Robert Goble’s novel Across A Harvested Field (Amazon | Parables) won the Marilyn Brown unpublished novel award earlier this year. Before we get to the interview, here’s the back cover blurb so you have a sense of what the novel is about (and also note its spiffy new cover art):
“To Jordan Fairchild, the dark-haired girl renting his basement apartment seems somewhat quiet and reclusive. Just a business arrangement, he thinks, as he watches her sign the name “Nattie Hand” on the contract. Though two thousand miles away, Celeste Betancourt, an attractive Georgetown graduate student he met through a mutual friend, has captured his attention. A budding friendship with Nattie soon begins to bloom. Little does Jordan know his girl-next-door renter is none other than the world-famous pop star, a.k.a. Natalia Antonali, who recently disappeared from the public eye; little does he know how much his friendship will come to mean to her, how, for the first time a love begins to grow, untainted by “Natalia,” and how she hopes Jordan never discovers the truth.”

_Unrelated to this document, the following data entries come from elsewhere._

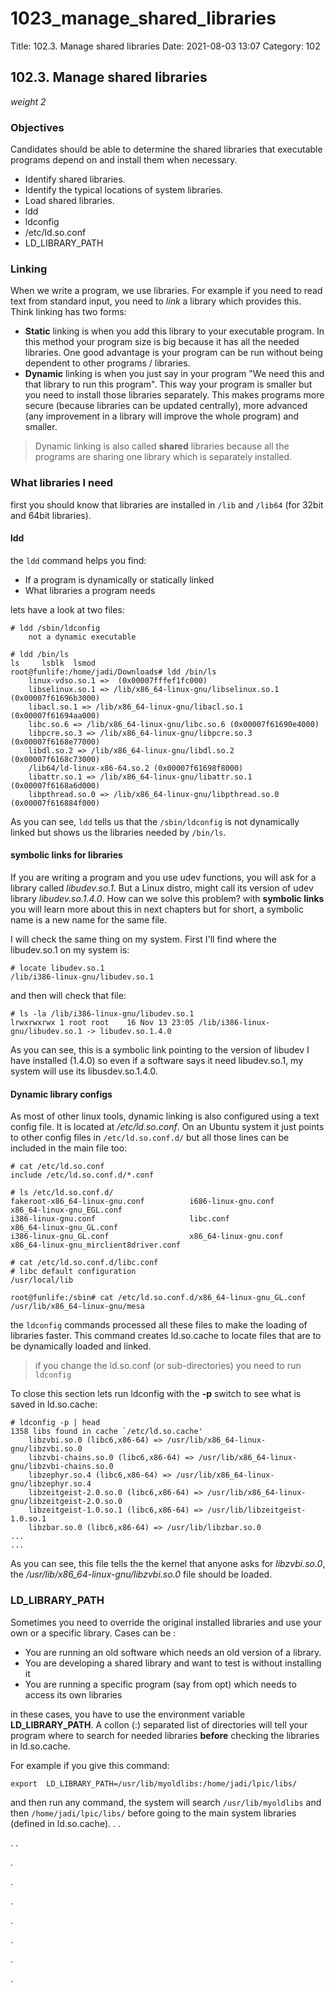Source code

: # 1023\_manage\_shared\_libraries

Title: 102.3. Manage shared libraries Date: 2021-08-03 13:07 Category: 102

## 102.3. Manage shared libraries

_weight 2_

### Objectives

Candidates should be able to determine the shared libraries that executable programs depend on and install them when necessary.

* Identify shared libraries.
* Identify the typical locations of system libraries.
* Load shared libraries.
* ldd
* ldconfig
* /etc/ld.so.conf
* LD\_LIBRARY\_PATH

### Linking

When we write a program, we use libraries. For example if you need to read text from standard input, you need to _link_ a library which provides this. Think linking has two forms:

* **Static** linking is when you add this library to your executable program. In this method your program size is big because it has all the needed libraries. One good advantage is your program can be run without being dependent to other programs / libraries.
* **Dynamic** linking is when you just say in your program "We need this and that library to run this program". This way your program is smaller but you need to install those libraries separately. This makes programs more secure \(because libraries can be updated centrally\), more advanced \(any improvement in a library will improve the whole program\) and smaller.

> Dynamic linking is also called **shared** libraries because all the programs are sharing one library which is separately installed.

### What libraries I need

first you should know that libraries are installed in `/lib` and `/lib64` \(for 32bit and 64bit libraries\).

#### ldd

the `ldd` command helps you find:

* If a program is dynamically or statically linked
* What libraries a program needs

lets have a look at two files:

```text
# ldd /sbin/ldconfig
    not a dynamic executable

# ldd /bin/ls
ls     lsblk  lsmod  
root@funlife:/home/jadi/Downloads# ldd /bin/ls
    linux-vdso.so.1 =>  (0x00007fffef1fc000)
    libselinux.so.1 => /lib/x86_64-linux-gnu/libselinux.so.1 (0x00007f61696b3000)
    libacl.so.1 => /lib/x86_64-linux-gnu/libacl.so.1 (0x00007f61694aa000)
    libc.so.6 => /lib/x86_64-linux-gnu/libc.so.6 (0x00007f61690e4000)
    libpcre.so.3 => /lib/x86_64-linux-gnu/libpcre.so.3 (0x00007f6168e77000)
    libdl.so.2 => /lib/x86_64-linux-gnu/libdl.so.2 (0x00007f6168c73000)
    /lib64/ld-linux-x86-64.so.2 (0x00007f61698f8000)
    libattr.so.1 => /lib/x86_64-linux-gnu/libattr.so.1 (0x00007f6168a6d000)
    libpthread.so.0 => /lib/x86_64-linux-gnu/libpthread.so.0 (0x00007f616884f000)
```

As you can see, `ldd` tells us that the `/sbin/ldconfig` is not dynamically linked but shows us the libraries needed by `/bin/ls`.

#### symbolic links for libraries

If you are writing a program and you use udev functions, you will ask for a library called _libudev.so.1_. But a Linux distro, might call its version of udev library _libudev.so.1.4.0_. How can we solve this problem? with **symbolic links** you will learn more about this in next chapters but for short, a symbolic name is a new name for the same file.

I will check the same thing on my system. First I'll find where the libudev.so.1 on my system is:

```text
# locate libudev.so.1
/lib/i386-linux-gnu/libudev.so.1
```

and then will check that file:

```text
# ls -la /lib/i386-linux-gnu/libudev.so.1
lrwxrwxrwx 1 root root    16 Nov 13 23:05 /lib/i386-linux-gnu/libudev.so.1 -> libudev.so.1.4.0
```

As you can see, this is a symbolic link pointing to the version of libudev I have installed \(1.4.0\) so even if a software says it need libudev.so.1, my system will use its libusdev.so.1.4.0.

#### Dynamic library configs

As most of other linux tools, dynamic linking is also configured using a text config file. It is located at _/etc/ld.so.conf_. On an Ubuntu system it just points to other config files in `/etc/ld.so.conf.d/` but all those lines can be included in the main file too:

```text
# cat /etc/ld.so.conf
include /etc/ld.so.conf.d/*.conf

# ls /etc/ld.so.conf.d/
fakeroot-x86_64-linux-gnu.conf          i686-linux-gnu.conf                     x86_64-linux-gnu_EGL.conf               
i386-linux-gnu.conf                     libc.conf                               x86_64-linux-gnu_GL.conf                
i386-linux-gnu_GL.conf                  x86_64-linux-gnu.conf                   x86_64-linux-gnu_mirclient8driver.conf  

# cat /etc/ld.so.conf.d/libc.conf
# libc default configuration
/usr/local/lib

root@funlife:/sbin# cat /etc/ld.so.conf.d/x86_64-linux-gnu_GL.conf
/usr/lib/x86_64-linux-gnu/mesa
```

the `ldconfig` commands processed all these files to make the loading of libraries faster. This command creates ld.so.cache to locate files that are to be dynamically loaded and linked.

> if you change the ld.so.conf \(or sub-directories\) you need to run `ldconfig`

To close this section lets run ldconfig with the **-p** switch to see what is saved in ld.so.cache:

```text
# ldconfig -p | head
1358 libs found in cache `/etc/ld.so.cache'
    libzvbi.so.0 (libc6,x86-64) => /usr/lib/x86_64-linux-gnu/libzvbi.so.0
    libzvbi-chains.so.0 (libc6,x86-64) => /usr/lib/x86_64-linux-gnu/libzvbi-chains.so.0
    libzephyr.so.4 (libc6,x86-64) => /usr/lib/x86_64-linux-gnu/libzephyr.so.4
    libzeitgeist-2.0.so.0 (libc6,x86-64) => /usr/lib/x86_64-linux-gnu/libzeitgeist-2.0.so.0
    libzeitgeist-1.0.so.1 (libc6,x86-64) => /usr/lib/libzeitgeist-1.0.so.1
    libzbar.so.0 (libc6,x86-64) => /usr/lib/libzbar.so.0
...
...
```

As you can see, this file tells the the kernel that anyone asks for _libzvbi.so.0_, the _/usr/lib/x86\_64-linux-gnu/libzvbi.so.0_ file should be loaded.

### LD\_LIBRARY\_PATH

Sometimes you need to override the original installed libraries and use your own or a specific library. Cases can be :

* You are running an old software which needs an old version of a library.
* You are developing a shared library and want to test is without installing it
* You are running a specific program \(say from opt\) which needs to access its own libraries

in these cases, you have to use the environment variable  **LD\_LIBRARY\_PATH**. A collon \(:\) separated list of directories will tell your program where to search for needed libraries **before** checking the libraries in ld.so.cache.

For example if you give this command:

```text
export  LD_LIBRARY_PATH=/usr/lib/myoldlibs:/home/jadi/lpic/libs/
```

and then run any command, the system will search `/usr/lib/myoldlibs` and then `/home/jadi/lpic/libs/` before going to the main system libraries \(defined in ld.so.cache\). . .

. .

.

.

.

.

.

.

.

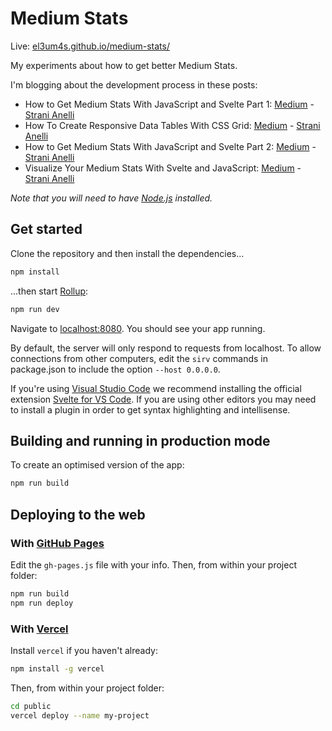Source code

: # Medium Stats

Live: [el3um4s.github.io/medium-stats/](https://el3um4s.github.io/medium-stats/)

My experiments about how to get better Medium Stats.

I'm blogging about the development process in these posts:

- How to Get Medium Stats With JavaScript and Svelte Part 1: [Medium](https://javascript.plainenglish.io/how-to-get-medium-stats-with-javascript-and-svelte-part-1-a1d08b96799e) - [Strani Anelli](https://blog.stranianelli.com/medium-stats-with-javascript-and-svelte-part-1/)
- How To Create Responsive Data Tables With CSS Grid: [Medium](https://betterprogramming.pub/how-to-create-responsive-data-tables-with-css-grid-9e0a37394450) - [Strani Anelli](https://blog.stranianelli.com/how-to-create-responsive-data-tables-with-css-grid/)
- How to Get Medium Stats With JavaScript and Svelte Part 2: [Medium](https://javascript.plainenglish.io/how-to-get-medium-stats-with-javascript-and-svelte-part-2-1f52e86631c0) - [Strani Anelli](https://blog.stranianelli.com/medium-stats-with-javascript-and-svelte-part-2/)
- Visualize Your Medium Stats With Svelte and JavaScript: [Medium](https://betterprogramming.pub/visualize-your-medium-stats-with-svelte-and-javascript-eb1ef7c71a63) - [Strani Anelli](https://blog.stranianelli.com/5-charts-example-to-get-you-started/)

_Note that you will need to have [Node.js](https://nodejs.org) installed._

## Get started

Clone the repository and then install the dependencies...

```bash
npm install
```

...then start [Rollup](https://rollupjs.org):

```bash
npm run dev
```

Navigate to [localhost:8080](http://localhost:8080). You should see your app running.

By default, the server will only respond to requests from localhost. To allow connections from other computers, edit the `sirv` commands in package.json to include the option `--host 0.0.0.0`.

If you're using [Visual Studio Code](https://code.visualstudio.com/) we recommend installing the official extension [Svelte for VS Code](https://marketplace.visualstudio.com/items?itemName=svelte.svelte-vscode). If you are using other editors you may need to install a plugin in order to get syntax highlighting and intellisense.

## Building and running in production mode

To create an optimised version of the app:

```bash
npm run build
```

## Deploying to the web

### With [GitHub Pages](https://pages.github.com/)

Edit the `gh-pages.js` file with your info. Then, from within your project folder:

```bash
npm run build
npm run deploy
```

### With [Vercel](https://vercel.com)

Install `vercel` if you haven't already:

```bash
npm install -g vercel
```

Then, from within your project folder:

```bash
cd public
vercel deploy --name my-project
```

For more about Robert, see his Facebook page, and read this LDS Living profile written by my sister Katherine.
I think by now most of our readers have heard about how you wrote Across A Harvested Field primarily during your lunch breaks at the school you work at as well as in the evening at home. I’d like to go back further than that — when and how did you first decide to begin writing fiction? And what was the genesis for the story that became Across a Harvested Field?
I’ve always been a book lover. There were periods of time when I would devour one author’s works after another, whatever I could get my hands on. As a younger reader I tended to focus on authors like Stephen King, Orson Scott Card, Tom Clancy, and Frank Herbert–King and Card being my all time favorites. I look back and picture myself the classic loner bookworm with the aversion to sports, sort of an artsy type who listened to Led Zepplin and wrote bad poetry. It wasn’t until I was an adult that I whole-heartedly discovered the meatier diets, the likes of Tom Wolfe, John Updike, Chaim Potok, John Steinbeck, Charles Dickens, and many, many others I could go on naming. Continue reading “A Q&A with Robert Goble author of Across A Harvested Field”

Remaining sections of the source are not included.